De son côté, Zaraki se frottait les mains : plus de retards pour un de ses meilleurs auteurs de shojos, que demander de mieux ? Le shojo était toute sa vie et il voulait à tout prix que sa production soit plus élevée que celle des autres éditeurs. Il avait déjà réussi à virer l'ancien responsable de ce poste grâce à son pouvoir de persuasion et ainsi il avait pu prendre sa place et redresser le marché des ventes shojos à travers le monde. Il en était fier. Avec encore un peu de temps, il vaincra le vulgaire shonen et ses combats beaucoup trop violents pour la population qui demande de la douceur et de la tendresse. Il fallait redonner l'espoir à tous ces jeunes que l'amour était partout présent. Zaraki ne voulait pas que cette jeunesse vive le même cauchemar que lui lorsqu'il était encore un lycéen innocent et naïf.

Le grand homme plongea dans ses sombres souvenirs comme une enclume au fond de la mer.

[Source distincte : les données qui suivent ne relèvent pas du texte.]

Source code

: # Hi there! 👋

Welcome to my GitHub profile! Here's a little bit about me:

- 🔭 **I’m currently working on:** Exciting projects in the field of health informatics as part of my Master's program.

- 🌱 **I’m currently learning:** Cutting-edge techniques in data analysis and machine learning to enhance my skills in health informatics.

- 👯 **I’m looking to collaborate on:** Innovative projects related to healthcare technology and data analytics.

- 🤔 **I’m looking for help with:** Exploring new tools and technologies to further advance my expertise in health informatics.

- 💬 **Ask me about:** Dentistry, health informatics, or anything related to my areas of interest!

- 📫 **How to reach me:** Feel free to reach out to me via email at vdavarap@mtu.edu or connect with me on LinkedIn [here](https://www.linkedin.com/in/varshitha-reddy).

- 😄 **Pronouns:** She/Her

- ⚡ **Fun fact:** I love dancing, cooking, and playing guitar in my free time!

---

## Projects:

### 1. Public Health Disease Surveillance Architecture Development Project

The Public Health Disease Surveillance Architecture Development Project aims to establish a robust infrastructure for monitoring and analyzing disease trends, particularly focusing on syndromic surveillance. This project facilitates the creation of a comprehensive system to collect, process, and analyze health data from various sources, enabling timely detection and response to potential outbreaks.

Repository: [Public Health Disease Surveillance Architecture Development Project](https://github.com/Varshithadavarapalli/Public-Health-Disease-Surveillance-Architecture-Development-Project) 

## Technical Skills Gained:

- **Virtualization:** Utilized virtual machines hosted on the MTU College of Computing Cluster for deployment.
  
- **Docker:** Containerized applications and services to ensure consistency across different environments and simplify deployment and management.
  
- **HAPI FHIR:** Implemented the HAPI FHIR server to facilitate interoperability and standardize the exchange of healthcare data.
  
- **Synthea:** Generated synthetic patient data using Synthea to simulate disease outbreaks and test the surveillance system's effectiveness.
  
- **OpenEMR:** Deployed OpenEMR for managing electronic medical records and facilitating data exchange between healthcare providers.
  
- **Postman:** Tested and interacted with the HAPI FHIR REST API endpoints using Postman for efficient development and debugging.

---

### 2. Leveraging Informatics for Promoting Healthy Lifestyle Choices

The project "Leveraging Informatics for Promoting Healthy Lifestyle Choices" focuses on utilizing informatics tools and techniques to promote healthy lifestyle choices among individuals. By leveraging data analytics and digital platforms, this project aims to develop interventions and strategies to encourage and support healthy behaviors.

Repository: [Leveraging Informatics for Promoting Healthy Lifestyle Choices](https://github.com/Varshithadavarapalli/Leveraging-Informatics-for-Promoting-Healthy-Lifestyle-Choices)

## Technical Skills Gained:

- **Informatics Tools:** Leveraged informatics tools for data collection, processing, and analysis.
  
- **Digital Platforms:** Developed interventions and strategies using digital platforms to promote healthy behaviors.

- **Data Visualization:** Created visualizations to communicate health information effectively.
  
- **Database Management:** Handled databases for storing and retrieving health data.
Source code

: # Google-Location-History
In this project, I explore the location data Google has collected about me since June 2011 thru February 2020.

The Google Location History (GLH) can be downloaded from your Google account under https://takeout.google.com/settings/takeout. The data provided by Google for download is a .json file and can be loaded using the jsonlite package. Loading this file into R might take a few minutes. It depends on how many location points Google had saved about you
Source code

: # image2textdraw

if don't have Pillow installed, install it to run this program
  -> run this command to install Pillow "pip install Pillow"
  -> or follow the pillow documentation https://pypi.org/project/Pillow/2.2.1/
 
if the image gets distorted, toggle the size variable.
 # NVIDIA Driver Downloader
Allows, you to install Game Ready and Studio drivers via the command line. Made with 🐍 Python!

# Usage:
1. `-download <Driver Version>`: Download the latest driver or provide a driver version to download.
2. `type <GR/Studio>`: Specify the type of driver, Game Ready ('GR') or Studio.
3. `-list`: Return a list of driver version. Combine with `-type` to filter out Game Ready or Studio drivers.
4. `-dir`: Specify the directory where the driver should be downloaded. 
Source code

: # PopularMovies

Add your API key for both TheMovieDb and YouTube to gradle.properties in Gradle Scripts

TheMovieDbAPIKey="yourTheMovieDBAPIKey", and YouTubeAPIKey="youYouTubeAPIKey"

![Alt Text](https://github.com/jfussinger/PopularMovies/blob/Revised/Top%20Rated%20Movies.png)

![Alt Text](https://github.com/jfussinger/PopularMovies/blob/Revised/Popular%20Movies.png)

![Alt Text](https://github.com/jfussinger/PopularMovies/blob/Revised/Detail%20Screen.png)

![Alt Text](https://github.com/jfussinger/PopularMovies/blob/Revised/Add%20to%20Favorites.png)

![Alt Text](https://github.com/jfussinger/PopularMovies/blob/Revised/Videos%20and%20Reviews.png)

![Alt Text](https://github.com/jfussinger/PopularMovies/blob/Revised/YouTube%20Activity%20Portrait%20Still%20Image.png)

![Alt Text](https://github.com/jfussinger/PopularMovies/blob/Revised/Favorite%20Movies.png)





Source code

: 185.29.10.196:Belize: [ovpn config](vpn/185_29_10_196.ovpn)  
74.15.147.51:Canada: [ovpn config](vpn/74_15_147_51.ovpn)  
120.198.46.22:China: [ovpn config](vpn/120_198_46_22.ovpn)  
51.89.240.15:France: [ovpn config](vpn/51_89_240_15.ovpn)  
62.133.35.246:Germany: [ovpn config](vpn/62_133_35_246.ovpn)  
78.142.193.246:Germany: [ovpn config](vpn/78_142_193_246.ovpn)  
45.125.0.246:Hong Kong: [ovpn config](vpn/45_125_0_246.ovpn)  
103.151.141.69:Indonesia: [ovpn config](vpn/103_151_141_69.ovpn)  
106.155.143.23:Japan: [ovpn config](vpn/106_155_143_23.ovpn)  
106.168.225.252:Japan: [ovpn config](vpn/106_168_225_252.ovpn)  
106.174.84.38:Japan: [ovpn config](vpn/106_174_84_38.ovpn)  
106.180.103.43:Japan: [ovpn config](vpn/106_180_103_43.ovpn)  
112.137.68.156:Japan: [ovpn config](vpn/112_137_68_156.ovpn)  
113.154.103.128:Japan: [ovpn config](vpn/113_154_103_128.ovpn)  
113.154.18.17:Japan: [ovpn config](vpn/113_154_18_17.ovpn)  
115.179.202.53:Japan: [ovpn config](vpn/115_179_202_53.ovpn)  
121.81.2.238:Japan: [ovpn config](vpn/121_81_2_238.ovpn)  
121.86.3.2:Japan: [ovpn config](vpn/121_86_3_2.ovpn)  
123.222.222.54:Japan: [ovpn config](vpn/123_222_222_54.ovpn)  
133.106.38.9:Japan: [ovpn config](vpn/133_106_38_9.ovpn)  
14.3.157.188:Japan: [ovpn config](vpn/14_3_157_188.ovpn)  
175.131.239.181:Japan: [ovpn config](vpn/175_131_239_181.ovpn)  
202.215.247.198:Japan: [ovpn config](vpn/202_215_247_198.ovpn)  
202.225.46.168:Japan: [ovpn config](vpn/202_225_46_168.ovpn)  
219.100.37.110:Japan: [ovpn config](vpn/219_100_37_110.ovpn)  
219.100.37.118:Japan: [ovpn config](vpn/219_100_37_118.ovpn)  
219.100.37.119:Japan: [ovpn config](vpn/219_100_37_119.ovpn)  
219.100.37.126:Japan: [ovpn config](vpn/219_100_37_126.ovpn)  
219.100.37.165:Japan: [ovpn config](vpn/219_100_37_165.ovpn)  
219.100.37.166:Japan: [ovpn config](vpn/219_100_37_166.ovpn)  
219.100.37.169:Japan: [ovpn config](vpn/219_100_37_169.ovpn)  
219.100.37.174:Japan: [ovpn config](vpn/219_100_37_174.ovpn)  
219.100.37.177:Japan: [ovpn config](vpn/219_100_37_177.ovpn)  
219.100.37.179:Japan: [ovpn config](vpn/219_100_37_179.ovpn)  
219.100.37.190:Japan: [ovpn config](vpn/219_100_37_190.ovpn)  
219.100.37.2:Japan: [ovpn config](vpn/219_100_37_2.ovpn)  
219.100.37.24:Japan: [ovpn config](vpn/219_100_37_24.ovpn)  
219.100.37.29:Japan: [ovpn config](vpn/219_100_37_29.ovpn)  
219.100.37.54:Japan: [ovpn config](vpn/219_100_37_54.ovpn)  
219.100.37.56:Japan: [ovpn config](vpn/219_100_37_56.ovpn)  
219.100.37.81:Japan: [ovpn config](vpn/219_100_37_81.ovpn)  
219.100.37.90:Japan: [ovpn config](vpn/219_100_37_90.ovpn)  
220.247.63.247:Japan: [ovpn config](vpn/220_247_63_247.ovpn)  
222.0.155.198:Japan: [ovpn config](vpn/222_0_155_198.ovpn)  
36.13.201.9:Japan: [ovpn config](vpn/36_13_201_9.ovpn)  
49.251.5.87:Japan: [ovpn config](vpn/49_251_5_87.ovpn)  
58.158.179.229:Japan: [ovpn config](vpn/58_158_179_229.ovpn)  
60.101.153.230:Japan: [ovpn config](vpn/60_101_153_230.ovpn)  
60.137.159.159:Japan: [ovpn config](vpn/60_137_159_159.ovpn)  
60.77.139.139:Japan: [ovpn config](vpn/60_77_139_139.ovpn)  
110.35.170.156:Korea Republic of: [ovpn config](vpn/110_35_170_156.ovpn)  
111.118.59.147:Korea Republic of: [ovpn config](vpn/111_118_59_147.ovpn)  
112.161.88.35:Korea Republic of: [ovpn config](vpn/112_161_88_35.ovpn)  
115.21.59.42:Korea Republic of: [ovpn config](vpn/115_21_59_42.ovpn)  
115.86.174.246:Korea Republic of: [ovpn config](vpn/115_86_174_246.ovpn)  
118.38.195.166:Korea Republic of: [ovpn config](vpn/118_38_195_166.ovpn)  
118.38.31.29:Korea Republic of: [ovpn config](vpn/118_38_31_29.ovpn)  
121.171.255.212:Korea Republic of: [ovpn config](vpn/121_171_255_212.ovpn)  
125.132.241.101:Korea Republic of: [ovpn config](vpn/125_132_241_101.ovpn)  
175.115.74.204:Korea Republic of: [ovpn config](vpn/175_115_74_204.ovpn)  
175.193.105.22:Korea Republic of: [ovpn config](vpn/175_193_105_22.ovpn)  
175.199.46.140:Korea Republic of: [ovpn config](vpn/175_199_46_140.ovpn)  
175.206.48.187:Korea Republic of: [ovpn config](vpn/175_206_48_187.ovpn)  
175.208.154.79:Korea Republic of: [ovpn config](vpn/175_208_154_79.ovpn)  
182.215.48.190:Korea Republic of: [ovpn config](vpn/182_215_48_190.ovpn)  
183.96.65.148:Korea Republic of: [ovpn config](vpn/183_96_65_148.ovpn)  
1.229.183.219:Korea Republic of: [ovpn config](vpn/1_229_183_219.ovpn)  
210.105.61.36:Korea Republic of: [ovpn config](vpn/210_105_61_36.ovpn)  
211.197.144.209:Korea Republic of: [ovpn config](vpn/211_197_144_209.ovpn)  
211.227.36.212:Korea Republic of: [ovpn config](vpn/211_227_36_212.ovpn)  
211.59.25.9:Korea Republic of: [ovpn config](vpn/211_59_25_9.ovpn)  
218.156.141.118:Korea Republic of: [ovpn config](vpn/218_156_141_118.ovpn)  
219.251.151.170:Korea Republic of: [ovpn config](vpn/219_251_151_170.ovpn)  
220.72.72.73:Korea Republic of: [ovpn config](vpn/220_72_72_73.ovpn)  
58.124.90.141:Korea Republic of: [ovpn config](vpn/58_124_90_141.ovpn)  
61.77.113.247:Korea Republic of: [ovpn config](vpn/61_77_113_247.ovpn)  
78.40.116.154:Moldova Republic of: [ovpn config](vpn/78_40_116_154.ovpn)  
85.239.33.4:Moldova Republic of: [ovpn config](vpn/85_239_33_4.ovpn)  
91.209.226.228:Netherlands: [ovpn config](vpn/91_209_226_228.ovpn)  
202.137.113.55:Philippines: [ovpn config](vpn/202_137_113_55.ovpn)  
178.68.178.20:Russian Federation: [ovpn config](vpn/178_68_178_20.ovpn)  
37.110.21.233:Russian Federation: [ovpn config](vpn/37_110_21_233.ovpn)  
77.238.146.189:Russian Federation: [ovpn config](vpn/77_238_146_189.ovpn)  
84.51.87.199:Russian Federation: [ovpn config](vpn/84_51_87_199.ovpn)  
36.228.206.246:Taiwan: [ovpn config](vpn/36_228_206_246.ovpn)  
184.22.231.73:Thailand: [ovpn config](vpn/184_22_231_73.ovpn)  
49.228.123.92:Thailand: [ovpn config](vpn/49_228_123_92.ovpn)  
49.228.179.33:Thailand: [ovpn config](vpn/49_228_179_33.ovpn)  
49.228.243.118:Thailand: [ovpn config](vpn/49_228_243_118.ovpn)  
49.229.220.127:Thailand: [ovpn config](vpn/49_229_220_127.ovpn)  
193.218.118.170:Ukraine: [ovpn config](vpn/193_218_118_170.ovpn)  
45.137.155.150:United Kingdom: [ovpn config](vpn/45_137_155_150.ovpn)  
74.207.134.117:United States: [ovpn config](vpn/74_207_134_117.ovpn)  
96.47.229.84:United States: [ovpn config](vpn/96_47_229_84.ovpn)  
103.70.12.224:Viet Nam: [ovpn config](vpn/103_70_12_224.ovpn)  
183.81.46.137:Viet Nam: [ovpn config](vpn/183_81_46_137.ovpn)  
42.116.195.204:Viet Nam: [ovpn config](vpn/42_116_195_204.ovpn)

Il se souvint du chant des oiseaux de la cour du lycée, des pâquerettes qu'il cueillait pendant les pauses, du repas que lui faisait sa mère pour le midi. Il était heureux mais pourtant quelque chose le tourmentait. Un sentiment qui lui donnait des frissons de bien-être et qui lui faisait monter le sang à ses joues. L'amour. C'est le premier mot qu'il avait trouvé pour décrire cette impression si étrange qui le parcourait à chaque fois qu'il posait les yeux sur cette personne. Mais avec son physique disgracieux, il sentait qu'il n'aura pas la moindre chance pour exprimer son affection. Néanmoins, Zaraki ne voulait pas laisser tomber car ce qui faisait sa force était, avant tout, la persévérance. Il se mit alors à suivre cette personne, à noter tous ces faits et gestes, à observer minutieusement la disposition de tous les objets de la maison. Il apprit à connaître plus intimement cette personne grâce à des séances de voyeurisme qu'il exerçait tous les soirs à 19h30 (le stalker de la rue pissenlit). Seulement voilà, les parents de cette personne n'étaient, semble-t-il, pas prêts à accepter la réunion de leurs deux cœurs qui s'éprenaient l'un de l'autre et condamna le pauvre Zaraki à ne plus voir sa moitié (qui ne savait rien de tout ça). Le lycéen était déchiré et décida de se consacrer à la lutte pour que l'amour soit désormais éternel (et massacrer les parents pas contents).

Zaraki revient dans le présent, un sourire fugace s'étire sur son visage. Oui, le shonen est mauvais, le shonen c'est le diable, il faut l'exterminer, qu'il n'en reste aucune trace. Et pour cela, il faudra d'abord se débarrasser de Komamura Sajin, l'éditeur en chef de la section shonen. Excellent, son plan va se mettre en marche et l'annonce de la venue de Grimmjow Jaggerjack concordait avec ses projets. Il se mit à rire, et ne perçut pas la présence tapi dans l'ombre d'un mur qui le regardait d'un œil alerte.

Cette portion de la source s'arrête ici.